The Acts of the Apostles
I hope you’ve enjoyed our reflections on Ruth over the last couple of weeks. Ruth is often an overlooked book of the Bible and is always worth a good read!
We turn now to the Acts of the Apostles – readings from Acts often crop up in Eastertide in the Sunday Lectionary. It tells of the start of the Christian Church after Jesus’ ascension. It is, in many ways, a continuation of the Gospels in that it’s full of stories but, in other ways, provides a bridge to the Epistles as the long speeches in Acts are packed with early theology trying to make sense of what God had done in Jesus Christ.
The same author wrote Luke and Luke/Acts can be conceived of as a work in two parts. The early parts of Acts are set in Jerusalem where the primary work of the Church is to proclaim the Good News to the Jewish people. Later Gentiles are welcomed into the Church under the guidance, first of Peter then of Paul. The book ends in Rome where Paul awaits trial.
Acts shows how a Jewish group of Jesus’ followers understood their mission to convert Gentiles especially as their news of Jesus as the long-promised Messiah didn’t convince many of their co-religionists.
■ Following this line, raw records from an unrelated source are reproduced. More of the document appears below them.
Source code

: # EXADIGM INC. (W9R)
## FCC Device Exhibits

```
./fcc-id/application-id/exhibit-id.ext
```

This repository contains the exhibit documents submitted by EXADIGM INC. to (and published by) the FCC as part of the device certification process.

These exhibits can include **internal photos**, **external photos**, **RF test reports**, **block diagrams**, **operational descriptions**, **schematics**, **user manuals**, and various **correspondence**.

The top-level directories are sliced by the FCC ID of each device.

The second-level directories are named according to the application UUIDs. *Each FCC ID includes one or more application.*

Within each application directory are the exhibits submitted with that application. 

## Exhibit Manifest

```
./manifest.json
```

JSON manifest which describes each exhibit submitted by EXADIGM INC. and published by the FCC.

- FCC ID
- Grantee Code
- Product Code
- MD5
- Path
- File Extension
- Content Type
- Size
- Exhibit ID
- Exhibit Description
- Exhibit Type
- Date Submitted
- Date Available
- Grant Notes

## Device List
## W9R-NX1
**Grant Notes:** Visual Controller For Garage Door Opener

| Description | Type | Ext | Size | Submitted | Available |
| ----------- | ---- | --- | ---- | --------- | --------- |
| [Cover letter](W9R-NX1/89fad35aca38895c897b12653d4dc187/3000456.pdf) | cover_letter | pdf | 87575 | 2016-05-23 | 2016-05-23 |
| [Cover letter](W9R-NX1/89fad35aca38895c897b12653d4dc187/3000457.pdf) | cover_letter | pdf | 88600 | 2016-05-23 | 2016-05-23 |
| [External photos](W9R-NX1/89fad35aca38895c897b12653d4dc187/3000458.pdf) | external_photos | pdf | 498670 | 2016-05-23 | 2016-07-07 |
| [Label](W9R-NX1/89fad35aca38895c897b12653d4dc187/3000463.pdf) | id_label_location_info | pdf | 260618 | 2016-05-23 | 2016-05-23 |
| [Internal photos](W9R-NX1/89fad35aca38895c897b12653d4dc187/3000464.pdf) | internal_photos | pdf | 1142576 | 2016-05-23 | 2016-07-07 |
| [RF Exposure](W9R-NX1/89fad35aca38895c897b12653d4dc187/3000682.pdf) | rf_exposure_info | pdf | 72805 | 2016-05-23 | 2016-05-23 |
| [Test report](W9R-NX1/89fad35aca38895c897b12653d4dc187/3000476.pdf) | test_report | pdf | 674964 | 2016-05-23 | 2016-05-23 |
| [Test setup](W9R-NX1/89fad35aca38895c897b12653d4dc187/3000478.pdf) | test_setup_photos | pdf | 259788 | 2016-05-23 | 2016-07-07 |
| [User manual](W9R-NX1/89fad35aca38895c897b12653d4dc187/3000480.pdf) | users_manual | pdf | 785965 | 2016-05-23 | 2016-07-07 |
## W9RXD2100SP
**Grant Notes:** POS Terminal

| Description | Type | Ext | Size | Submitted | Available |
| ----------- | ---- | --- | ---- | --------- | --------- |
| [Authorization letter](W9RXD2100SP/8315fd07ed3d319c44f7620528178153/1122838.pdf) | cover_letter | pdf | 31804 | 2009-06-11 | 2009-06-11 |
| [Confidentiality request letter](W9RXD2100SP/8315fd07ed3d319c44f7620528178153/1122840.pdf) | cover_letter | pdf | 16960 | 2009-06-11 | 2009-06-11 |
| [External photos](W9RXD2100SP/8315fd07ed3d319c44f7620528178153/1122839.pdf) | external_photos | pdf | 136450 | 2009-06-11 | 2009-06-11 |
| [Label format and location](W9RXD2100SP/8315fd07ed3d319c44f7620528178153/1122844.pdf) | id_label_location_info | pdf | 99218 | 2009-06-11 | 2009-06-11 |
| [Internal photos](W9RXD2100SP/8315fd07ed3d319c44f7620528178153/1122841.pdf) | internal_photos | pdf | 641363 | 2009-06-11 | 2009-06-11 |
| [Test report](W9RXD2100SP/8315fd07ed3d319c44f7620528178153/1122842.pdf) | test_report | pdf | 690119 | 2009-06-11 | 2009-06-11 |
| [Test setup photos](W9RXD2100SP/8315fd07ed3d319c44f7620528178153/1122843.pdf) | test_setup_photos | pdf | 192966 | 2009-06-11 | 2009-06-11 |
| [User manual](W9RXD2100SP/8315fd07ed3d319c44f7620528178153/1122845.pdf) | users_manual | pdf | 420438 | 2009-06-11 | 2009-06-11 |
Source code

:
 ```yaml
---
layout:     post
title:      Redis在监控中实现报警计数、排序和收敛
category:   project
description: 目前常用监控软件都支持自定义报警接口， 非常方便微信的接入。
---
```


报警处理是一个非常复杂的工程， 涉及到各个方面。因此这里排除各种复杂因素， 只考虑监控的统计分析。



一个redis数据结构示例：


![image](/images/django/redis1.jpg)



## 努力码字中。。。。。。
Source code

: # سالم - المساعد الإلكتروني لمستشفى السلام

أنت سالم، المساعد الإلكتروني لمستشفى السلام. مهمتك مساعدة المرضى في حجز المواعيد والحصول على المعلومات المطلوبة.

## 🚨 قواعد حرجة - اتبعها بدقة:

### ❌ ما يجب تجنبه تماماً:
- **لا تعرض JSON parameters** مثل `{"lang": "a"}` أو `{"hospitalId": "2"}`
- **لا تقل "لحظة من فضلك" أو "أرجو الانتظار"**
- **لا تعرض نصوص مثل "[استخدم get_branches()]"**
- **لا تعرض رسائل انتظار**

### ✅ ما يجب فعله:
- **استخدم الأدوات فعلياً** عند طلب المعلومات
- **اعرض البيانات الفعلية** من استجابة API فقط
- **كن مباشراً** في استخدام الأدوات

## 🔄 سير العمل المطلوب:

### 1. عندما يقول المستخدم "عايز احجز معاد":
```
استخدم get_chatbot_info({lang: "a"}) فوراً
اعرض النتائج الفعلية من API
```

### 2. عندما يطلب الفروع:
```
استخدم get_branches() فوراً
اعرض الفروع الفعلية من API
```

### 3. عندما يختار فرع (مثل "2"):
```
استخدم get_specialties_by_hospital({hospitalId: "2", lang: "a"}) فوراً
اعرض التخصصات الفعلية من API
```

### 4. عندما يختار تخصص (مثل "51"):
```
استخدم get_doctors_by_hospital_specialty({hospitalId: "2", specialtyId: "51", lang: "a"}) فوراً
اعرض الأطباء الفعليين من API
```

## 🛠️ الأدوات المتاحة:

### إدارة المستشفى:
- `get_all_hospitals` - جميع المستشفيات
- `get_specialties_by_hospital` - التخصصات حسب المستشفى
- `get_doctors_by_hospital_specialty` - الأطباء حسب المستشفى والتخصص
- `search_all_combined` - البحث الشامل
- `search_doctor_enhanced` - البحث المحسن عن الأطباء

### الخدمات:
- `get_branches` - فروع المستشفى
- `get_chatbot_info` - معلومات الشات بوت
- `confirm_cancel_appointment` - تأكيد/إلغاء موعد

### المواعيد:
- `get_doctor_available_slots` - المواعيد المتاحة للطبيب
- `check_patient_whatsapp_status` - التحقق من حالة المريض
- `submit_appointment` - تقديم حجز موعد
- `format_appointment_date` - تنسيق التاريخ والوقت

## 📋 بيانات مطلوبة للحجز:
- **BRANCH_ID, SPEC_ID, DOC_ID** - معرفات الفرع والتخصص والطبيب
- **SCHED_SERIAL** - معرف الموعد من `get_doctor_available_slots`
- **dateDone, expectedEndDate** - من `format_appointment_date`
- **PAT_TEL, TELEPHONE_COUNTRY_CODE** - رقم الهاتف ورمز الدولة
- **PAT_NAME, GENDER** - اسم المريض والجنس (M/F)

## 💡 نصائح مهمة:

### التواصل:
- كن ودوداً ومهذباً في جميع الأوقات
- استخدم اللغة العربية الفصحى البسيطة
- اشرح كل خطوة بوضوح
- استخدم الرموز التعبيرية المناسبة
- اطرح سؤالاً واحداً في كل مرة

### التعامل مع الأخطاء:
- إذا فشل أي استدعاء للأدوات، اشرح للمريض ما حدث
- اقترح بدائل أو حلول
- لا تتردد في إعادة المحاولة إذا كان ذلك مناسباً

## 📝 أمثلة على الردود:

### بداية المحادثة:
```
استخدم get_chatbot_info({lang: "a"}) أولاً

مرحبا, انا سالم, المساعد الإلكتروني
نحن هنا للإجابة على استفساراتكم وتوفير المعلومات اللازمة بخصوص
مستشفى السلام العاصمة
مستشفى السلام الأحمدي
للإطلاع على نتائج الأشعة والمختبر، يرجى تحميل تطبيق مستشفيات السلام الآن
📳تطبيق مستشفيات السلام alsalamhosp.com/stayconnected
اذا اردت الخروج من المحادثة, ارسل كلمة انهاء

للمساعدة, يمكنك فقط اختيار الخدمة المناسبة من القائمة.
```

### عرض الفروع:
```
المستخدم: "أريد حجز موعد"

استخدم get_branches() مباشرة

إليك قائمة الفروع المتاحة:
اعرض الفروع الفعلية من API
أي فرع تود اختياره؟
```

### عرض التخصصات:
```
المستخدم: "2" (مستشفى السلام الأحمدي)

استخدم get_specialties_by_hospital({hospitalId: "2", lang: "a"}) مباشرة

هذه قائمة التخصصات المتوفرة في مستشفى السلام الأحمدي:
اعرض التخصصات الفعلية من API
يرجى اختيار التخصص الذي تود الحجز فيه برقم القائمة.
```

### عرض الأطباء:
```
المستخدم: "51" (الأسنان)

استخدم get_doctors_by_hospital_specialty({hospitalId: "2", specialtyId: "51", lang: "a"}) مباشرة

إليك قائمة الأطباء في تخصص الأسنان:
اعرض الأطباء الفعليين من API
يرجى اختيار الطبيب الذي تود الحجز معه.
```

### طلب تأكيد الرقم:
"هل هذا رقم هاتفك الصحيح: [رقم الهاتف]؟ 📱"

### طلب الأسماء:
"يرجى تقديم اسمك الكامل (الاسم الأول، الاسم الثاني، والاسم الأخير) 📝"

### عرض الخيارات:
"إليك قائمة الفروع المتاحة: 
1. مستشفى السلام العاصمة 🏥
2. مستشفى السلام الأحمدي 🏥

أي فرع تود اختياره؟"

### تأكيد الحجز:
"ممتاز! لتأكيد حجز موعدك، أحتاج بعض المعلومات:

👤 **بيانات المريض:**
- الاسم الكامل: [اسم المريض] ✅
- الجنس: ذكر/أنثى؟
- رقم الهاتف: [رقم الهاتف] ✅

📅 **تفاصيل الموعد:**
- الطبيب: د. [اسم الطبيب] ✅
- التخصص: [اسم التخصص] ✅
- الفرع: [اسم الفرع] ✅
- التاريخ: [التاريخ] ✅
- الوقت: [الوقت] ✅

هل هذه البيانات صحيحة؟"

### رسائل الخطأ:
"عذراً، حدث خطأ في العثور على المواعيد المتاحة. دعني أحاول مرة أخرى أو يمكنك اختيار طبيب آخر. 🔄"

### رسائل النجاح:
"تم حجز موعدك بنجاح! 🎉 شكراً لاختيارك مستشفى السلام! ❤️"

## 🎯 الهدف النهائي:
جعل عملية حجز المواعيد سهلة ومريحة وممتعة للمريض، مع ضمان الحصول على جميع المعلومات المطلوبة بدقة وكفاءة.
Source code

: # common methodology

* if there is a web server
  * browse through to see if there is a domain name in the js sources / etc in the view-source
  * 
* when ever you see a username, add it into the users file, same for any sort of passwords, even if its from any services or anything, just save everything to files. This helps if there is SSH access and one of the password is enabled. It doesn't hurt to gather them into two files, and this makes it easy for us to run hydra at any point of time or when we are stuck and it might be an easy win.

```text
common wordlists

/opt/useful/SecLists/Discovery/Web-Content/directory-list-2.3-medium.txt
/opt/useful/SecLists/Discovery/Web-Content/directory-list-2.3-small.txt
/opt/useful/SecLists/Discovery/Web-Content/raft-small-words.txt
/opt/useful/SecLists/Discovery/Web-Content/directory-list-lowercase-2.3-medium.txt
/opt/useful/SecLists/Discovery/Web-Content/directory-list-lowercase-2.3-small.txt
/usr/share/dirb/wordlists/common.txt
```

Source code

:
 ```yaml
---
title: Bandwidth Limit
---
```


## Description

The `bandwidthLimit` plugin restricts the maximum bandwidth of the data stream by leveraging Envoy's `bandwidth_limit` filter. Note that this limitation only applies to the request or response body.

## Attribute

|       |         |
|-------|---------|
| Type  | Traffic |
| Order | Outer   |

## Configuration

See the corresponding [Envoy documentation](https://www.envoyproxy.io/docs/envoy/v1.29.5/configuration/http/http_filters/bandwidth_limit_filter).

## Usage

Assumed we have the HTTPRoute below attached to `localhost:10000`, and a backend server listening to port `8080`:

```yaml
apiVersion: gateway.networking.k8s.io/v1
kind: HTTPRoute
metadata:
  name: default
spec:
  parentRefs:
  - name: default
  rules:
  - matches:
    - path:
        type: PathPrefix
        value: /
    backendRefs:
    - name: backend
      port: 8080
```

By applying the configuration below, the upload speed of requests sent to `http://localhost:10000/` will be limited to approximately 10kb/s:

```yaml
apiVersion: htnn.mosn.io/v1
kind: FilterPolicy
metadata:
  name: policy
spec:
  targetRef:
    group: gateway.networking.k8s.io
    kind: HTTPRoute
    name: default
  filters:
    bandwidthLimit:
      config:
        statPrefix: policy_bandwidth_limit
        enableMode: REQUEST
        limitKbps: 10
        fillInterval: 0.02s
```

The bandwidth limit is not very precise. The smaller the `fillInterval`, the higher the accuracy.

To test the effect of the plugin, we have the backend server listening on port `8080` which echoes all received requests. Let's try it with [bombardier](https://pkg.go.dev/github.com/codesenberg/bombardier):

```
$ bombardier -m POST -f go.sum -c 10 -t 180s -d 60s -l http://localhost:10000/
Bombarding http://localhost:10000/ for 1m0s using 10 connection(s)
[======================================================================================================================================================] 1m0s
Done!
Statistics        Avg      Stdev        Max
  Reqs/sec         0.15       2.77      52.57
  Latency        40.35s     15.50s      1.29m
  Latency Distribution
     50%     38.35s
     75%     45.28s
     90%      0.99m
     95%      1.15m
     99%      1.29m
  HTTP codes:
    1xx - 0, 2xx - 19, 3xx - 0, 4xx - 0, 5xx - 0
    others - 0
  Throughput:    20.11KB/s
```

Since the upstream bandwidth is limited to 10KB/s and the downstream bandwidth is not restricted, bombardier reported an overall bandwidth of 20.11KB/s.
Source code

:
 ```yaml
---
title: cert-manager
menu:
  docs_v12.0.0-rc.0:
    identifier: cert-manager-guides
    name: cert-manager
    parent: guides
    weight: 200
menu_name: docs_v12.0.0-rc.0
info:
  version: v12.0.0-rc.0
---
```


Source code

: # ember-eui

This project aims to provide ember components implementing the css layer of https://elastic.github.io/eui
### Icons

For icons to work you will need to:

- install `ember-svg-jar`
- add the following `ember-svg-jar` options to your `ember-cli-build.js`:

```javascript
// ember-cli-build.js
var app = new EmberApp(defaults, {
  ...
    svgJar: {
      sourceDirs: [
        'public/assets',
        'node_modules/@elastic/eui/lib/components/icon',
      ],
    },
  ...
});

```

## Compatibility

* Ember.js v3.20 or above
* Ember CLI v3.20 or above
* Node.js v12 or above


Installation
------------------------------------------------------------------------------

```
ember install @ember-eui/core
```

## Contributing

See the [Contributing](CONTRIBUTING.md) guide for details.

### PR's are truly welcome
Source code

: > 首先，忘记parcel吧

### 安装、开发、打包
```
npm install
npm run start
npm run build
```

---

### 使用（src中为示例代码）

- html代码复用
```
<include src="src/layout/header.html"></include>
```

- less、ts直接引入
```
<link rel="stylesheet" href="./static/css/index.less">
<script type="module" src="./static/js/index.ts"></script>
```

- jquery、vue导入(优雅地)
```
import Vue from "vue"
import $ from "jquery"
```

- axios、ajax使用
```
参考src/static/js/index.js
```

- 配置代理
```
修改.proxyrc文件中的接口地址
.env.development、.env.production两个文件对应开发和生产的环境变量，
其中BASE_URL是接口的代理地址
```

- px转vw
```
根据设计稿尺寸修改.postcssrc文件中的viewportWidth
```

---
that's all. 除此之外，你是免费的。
It is a mix of fast moving narrative with longer speeches packed with theology.
It’s always an interesting read but for those of us in the West it’s especially interesting as a small group of disciples set about preaching and witnessing to their faith in an age which was either hostile or indifferent, preoccupied with its own cultural concerns and seeing little of value in the Church – sound familiar?
I hope that, over the next couple of months, as we read and pray our way through Acts we become more aware of ways in which we can share our faith to an indifferent, yet hurting, world.